Enter Values
Formula
Capacitor kVAR = kW × [tan(cos-1 PF1) - tan(cos-1 PF2)]
PF1 is the existing power factor and PF2 is the higher target power factor.
Examples
Example 1
100 kW, 0.75 PF to 0.95 PF
kVAR = 100 × [tan(acos(0.75)) - tan(acos(0.95))]
kVAR = 55.30
Example 2
250 kW, 0.80 PF to 0.95 PF
kVAR = 250 × [tan(acos(0.80)) - tan(acos(0.95))]
kVAR = 105.33
Example 3
75 kW, 0.70 PF to 0.90 PF
kVAR = 75 × [tan(acos(0.70)) - tan(acos(0.90))]
kVAR = 40.19
What Correction Changes
Correction capacitors supply part of the reactive power locally. This can reduce source current, feeder losses, voltage drop, and utility power-factor penalties without reducing the load's real kW.

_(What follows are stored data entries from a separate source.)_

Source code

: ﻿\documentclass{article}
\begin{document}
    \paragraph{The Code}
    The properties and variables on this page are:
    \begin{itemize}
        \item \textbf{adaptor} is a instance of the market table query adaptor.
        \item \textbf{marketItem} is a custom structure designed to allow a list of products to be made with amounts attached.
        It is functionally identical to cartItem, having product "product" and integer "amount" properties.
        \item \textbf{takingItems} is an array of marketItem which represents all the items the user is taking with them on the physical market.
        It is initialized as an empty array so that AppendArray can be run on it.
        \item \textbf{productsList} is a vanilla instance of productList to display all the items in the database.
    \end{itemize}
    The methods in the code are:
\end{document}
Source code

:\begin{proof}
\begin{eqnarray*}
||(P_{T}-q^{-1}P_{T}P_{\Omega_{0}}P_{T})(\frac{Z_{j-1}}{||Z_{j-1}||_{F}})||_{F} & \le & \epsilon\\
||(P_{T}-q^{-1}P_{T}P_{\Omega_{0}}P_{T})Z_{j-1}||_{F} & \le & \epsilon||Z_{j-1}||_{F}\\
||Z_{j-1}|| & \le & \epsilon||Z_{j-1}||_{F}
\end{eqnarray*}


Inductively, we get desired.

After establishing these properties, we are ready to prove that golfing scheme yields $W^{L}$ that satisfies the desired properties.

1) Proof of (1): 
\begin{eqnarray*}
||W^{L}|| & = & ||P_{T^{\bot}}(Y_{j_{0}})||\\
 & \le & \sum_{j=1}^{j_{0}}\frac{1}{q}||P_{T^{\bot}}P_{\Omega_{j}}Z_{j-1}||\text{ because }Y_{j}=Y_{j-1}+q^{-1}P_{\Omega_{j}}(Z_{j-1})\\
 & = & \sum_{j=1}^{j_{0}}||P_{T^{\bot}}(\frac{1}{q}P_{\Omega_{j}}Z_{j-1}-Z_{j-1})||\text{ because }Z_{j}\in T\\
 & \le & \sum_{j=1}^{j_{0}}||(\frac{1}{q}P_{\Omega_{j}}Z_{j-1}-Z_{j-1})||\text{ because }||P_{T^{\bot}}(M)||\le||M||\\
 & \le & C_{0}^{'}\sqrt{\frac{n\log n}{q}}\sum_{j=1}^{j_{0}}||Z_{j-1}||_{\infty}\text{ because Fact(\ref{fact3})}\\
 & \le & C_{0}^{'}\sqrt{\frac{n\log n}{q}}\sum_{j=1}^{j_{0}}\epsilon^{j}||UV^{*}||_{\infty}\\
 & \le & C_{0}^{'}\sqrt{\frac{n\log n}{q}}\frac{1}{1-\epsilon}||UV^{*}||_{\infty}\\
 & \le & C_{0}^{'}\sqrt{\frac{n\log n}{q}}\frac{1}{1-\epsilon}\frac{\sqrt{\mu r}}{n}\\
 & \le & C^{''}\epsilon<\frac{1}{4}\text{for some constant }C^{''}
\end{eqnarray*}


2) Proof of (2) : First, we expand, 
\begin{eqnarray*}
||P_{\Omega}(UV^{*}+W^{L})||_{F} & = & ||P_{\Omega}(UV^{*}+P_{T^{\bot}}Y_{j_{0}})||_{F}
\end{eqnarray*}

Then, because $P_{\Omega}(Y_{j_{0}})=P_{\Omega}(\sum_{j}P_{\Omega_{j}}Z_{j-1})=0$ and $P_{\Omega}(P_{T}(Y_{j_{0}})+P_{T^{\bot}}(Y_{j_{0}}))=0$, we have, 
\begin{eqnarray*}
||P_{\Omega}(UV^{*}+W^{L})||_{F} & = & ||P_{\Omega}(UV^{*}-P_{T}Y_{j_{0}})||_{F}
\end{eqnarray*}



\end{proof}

Engineering Considerations
Actual capacitor-bank selection depends on available standard steps, system voltage, frequency, switching method, load variation, harmonics, resonance, and utility requirements.
Do not correct beyond the actual operating requirement. Overcorrection can produce leading power factor and unacceptable voltage or resonance conditions.